» **Extracted entries**
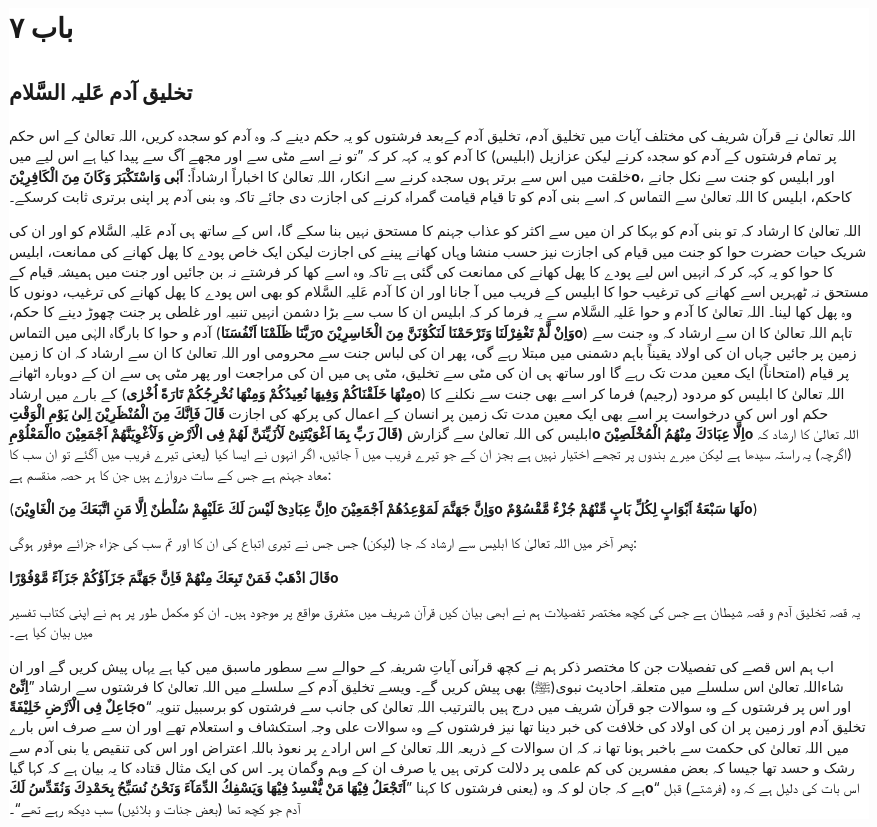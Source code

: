 # باب ۷

## تخلیق آدم عَلیہ السَّلام

اللہ تعالیٰ نے قرآن شریف کی مختلف آیات میں تخلیق آدم، تخلیق آدم کےبعد فرشتوں کو یہ حکم دینے کہ وہ آدم کو سجدہ کریں، اللہ تعالیٰ کے اس حکم پر تمام فرشتوں کے آدم کو سجدہ کرنے لیکن عزازیل (ابلیس) کا آدم کو یہ کہہ کر کہ ”تو نے اسے مٹی سے اور مجھے آگ سے پیدا کیا ہے اس لیے میں خلقت میں اس سے برتر ہوں سجدہ کرنے سے انکار، اللہ تعالیٰ کا اخباراً ارشاداً: **<span class="quranic-text">اَبٰى وَاسْتَكْبَرَ وَكَانَ مِنَ الْكَافِرِيْنَo</span>**، اور ابلیس کو جنت سے نکل جانے کاحکم، ابلیس کا اللہ تعالیٰ سے التماس کہ اسے بنی آدم کو تا قیام قیامت گمراہ کرنے کی اجازت دی جائے تاکہ وہ بنی آدم پر اپنی برتری ثابت کرسکے۔

اللہ تعالیٰ کا ارشاد کہ تو بنی آدم کو بہکا کر ان میں سے اکثر کو عذاب جہنم کا مستحق نہیں بنا سکے گا، اس کے ساتھ ہی آدم عَلیہ السَّلام کو اور ان کی شریک حیات حضرت حوا کو جنت میں قیام کی اجازت نیز حسب منشا وہاں کھانے پینے کی اجازت لیکن ایک خاص پودے کا پھل کھانے کی ممانعت، ابلیس کا حوا کو یہ کہہ کر کہ انہیں اس لیے پودے کا پھل کھانے کی ممانعت کی گئی ہے تاکہ وہ اسے کھا کر فرشتے نہ بن جائیں اور جنت میں ہمیشہ قیام کے مستحق نہ ٹھہریں اسے کھانے کی ترغیب حوا کا ابلیس کے فریب میں آ جانا اور ان کا آدم عَلیہ السَّلام کو بھی اس پودے کا پھل کھانے کی ترغیب، دونوں کا وہ پھل کھا لینا۔ اللہ تعالیٰ کا آدم و حوا عَلیہ السَّلام سے یہ فرما کر کہ ابلیس ان کا سب سے بڑا دشمن انہیں تنبیہ اور غلطی پر جنت چھوڑ دینے کا حکم، آدم و حوا کا بارگاہ الہٰی میں التماس (**<span class="quranic-text">رَبَّنَا ظَلَمْنَا اَنْفُسَنَاo وَاِنْ لَّمْ تَغْفِرْلَنَا وَتَرْحَمْنَا لَنَكُوْنَنَّ مِنَ الْخَاسِرِيْنَo</span>**) تاہم اللہ تعالیٰ کا ان سے ارشاد کہ وہ جنت سے زمین پر جائیں جہاں ان کی اولاد یقیناً باہم دشمنی میں مبتلا رہے گی، پھر ان کی لباس جنت سے محرومی اور اللہ تعالیٰ کا ان سے ارشاد کہ ان کا زمین پر قیام (امتحاناً) ایک معین مدت تک رہے گا اور ساتھ ہی ان کی مٹی سے تخلیق، مٹی ہی میں ان کی مراجعت اور پھر مٹی ہی سے ان کے دوبارہ اٹھانے کے بارے میں ارشاد (**<span class="quranic-text">مِنْهَا خَلَقْنَاكُمْ وَفِيهَا نُعِيدُكُمْ وَمِنْهَا نُخْرِجُكُمْ تَارَةً اُخْرٰىo</span>**) اللہ تعالیٰ کا ابلیس کو مردود (رجیم) فرما کر اسے بھی جنت سے نکلنے کا حکم اور اس کی درخواست پر اسے بھی ایک معین مدت تک زمین پر انسان کے اعمال کی پرکھ کی اجازت **<span class="quranic-text">قَالَ فَاِنَّكَ مِنَ الْمُنْظَرِيْنَ اِلىٰ يَوْمِ الْوَقْتِ الْمَعْلُوْمِo</span>** ابلیس کی اللہ تعالیٰ سے گزارش **<span class="quranic-text">(قَالَ رَبِّ بِمَا اَغْوَيْتَنِىْ لَاُزَيِّنَنَّ لَهُمْ فِى الْاَرْضِ وَلَاُغْوِيَنَّهُمْ اَجْمَعِيْنَo اِلَّا عِبَادَكَ مِنْهُمُ الْمُخْلَصِيْنَo</span>** اللہ تعالیٰ کا ارشاد کہ (اگرچہ) یہ راستہ سیدھا ہے لیکن میرے بندوں پر تجھے اختیار نہیں ہے بجز ان کے جو تیرے فریب میں آ جائیں، اگر انہوں نے ایسا کیا (یعنی تیرے فریب میں آگئے تو ان سب کا معاد جہنم ہے جس کے سات دروازے ہیں جن کا ہر حصہ منقسم ہے:

(**<span class="quranic-text">اِنَّ عِبَادِىْ لَيْسَ لَكَ عَلَيْهِمْ سُلْطٰنٌ اِلَّا مَنِ اتَّبَعَكَ مِنَ الْغَاوِيْنَo وَاِنَّ جَهَنَّمَ لَمَوْعِدُهُمْ اَجْمَعِيْنَo لَهَا سَبْعَةُ اَبْوَابٍ لِكُلِّ بَابٍ مِّنْهُمْ جُزْءٌ مَّقْسُوْمٌo</span>**)

پھر آخر میں اللہ تعالیٰ کا ابلیس سے ارشاد کہ جا (لیکن) جس جس نے تیری اتباع کی ان کا اور تم سب کی جزاء جزائے موفور ہوگی:

**<span class="quranic-text">قَالَ اذْهَبْ فَمَنْ تَبِعَكَ مِنْهُمْ فَاِنَّ جَهَنَّمَ جَزَآؤُكُمْ جَزَآءً مَّوْفُوْرًاo</span>**

یہ قصہ تخلیق آدم و قصہ شیطان ہے جس کی کچھ مختصر تفصیلات ہم نے ابھی بیان کیں قرآن شریف میں متفرق مواقع پر موجود ہیں۔ ان کو مکمل طور پر ہم نے اپنی کتاب تفسیر میں بیان کیا ہے۔

اب ہم اس قصے کی تفصیلات جن کا مختصر ذکر ہم نے کچھ قرآنی آیاتِ شریفہ کے حوالے سے سطور ماسبق میں کیا ہے یہاں پیش کریں گے اور ان شاءاللہ تعالیٰ اس سلسلے میں متعلقہ احادیث نبوی(ﷺ) بھی پیش کریں گے۔ ویسے تخلیق آدم کے سلسلے میں اللہ تعالیٰ کا فرشتوں سے ارشاد ”**<span class="quranic-text">اِنِّىْ جَاعِلٌ فِى الْاَرْضِ خَلِيْفَةًo</span>**“ اور اس پر فرشتوں کے وہ سوالات جو قرآن شریف میں درج ہیں بالترتیب اللہ تعالیٰ کی جانب سے فرشتوں کو برسبیل تنویہ تخلیق آدم اور زمین پر ان کی اولاد کی خلافت کی خبر دینا تھا نیز فرشتوں کے وہ سوالات علی وجہ استکشاف و استعلام تھے اور ان سے صرف اس بارے میں اللہ تعالیٰ کی حکمت سے باخبر ہونا تھا نہ کہ ان سوالات کے ذریعہ اللہ تعالیٰ کے اس ارادے پر نعوذ باللہ اعتراض اور اس کی تنقیص یا بنی آدم سے رشک و حسد تھا جیسا کہ بعض مفسرین کی کم علمی پر دلالت کرتی ہیں یا صرف ان کے وہم وگمان پر۔ اس کی ایک مثال قتادہ کا یہ بیان ہے کہ کہا گیا ہے کہ جان لو کہ وہ (یعنی فرشتوں کا کہنا ”**<span class="quranic-text">اَتَجْعَلُ فِيْهَا مَنْ يُّفْسِدُ فِيْهَا وَيَسْفِكُ الدِّمَآءَ وَنَحْنُ نُسَبِّحُ بِحَمْدِكَ وَنُقَدِّسُ لَكَo</span>**“ اس بات کی دلیل ہے کہ وہ (فرشتے) قبل آدم جو کچھ تھا (بعض جنات و بلائیں) سب دیکھ رہے تھے“۔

» **About this exercise**
All lines from the one that contains "جَزَآؤُكُمْ جَزَآءً مَّوْفُوْرًاo</span>**" through the end of the listing above should be copied exactly, with nothing else.

» **Answer below**
**<span class="quranic-text">قَالَ اذْهَبْ فَمَنْ تَبِعَكَ مِنْهُمْ فَاِنَّ جَهَنَّمَ جَزَآؤُكُمْ جَزَآءً مَّوْفُوْرًاo</span>**

یہ قصہ تخلیق آدم و قصہ شیطان ہے جس کی کچھ مختصر تفصیلات ہم نے ابھی بیان کیں قرآن شریف میں متفرق مواقع پر موجود ہیں۔ ان کو مکمل طور پر ہم نے اپنی کتاب تفسیر میں بیان کیا ہے۔

اب ہم اس قصے کی تفصیلات جن کا مختصر ذکر ہم نے کچھ قرآنی آیاتِ شریفہ کے حوالے سے سطور ماسبق میں کیا ہے یہاں پیش کریں گے اور ان شاءاللہ تعالیٰ اس سلسلے میں متعلقہ احادیث نبوی(ﷺ) بھی پیش کریں گے۔ ویسے تخلیق آدم کے سلسلے میں اللہ تعالیٰ کا فرشتوں سے ارشاد ”**<span class="quranic-text">اِنِّىْ جَاعِلٌ فِى الْاَرْضِ خَلِيْفَةًo</span>**“ اور اس پر فرشتوں کے وہ سوالات جو قرآن شریف میں درج ہیں بالترتیب اللہ تعالیٰ کی جانب سے فرشتوں کو برسبیل تنویہ تخلیق آدم اور زمین پر ان کی اولاد کی خلافت کی خبر دینا تھا نیز فرشتوں کے وہ سوالات علی وجہ استکشاف و استعلام تھے اور ان سے صرف اس بارے میں اللہ تعالیٰ کی حکمت سے باخبر ہونا تھا نہ کہ ان سوالات کے ذریعہ اللہ تعالیٰ کے اس ارادے پر نعوذ باللہ اعتراض اور اس کی تنقیص یا بنی آدم سے رشک و حسد تھا جیسا کہ بعض مفسرین کی کم علمی پر دلالت کرتی ہیں یا صرف ان کے وہم وگمان پر۔ اس کی ایک مثال قتادہ کا یہ بیان ہے کہ کہا گیا ہے کہ جان لو کہ وہ (یعنی فرشتوں کا کہنا ”**<span class="quranic-text">اَتَجْعَلُ فِيْهَا مَنْ يُّفْسِدُ فِيْهَا وَيَسْفِكُ الدِّمَآءَ وَنَحْنُ نُسَبِّحُ بِحَمْدِكَ وَنُقَدِّسُ لَكَo</span>**“ اس بات کی دلیل ہے کہ وہ (فرشتے) قبل آدم جو کچھ تھا (بعض جنات و بلائیں) سب دیکھ رہے تھے“۔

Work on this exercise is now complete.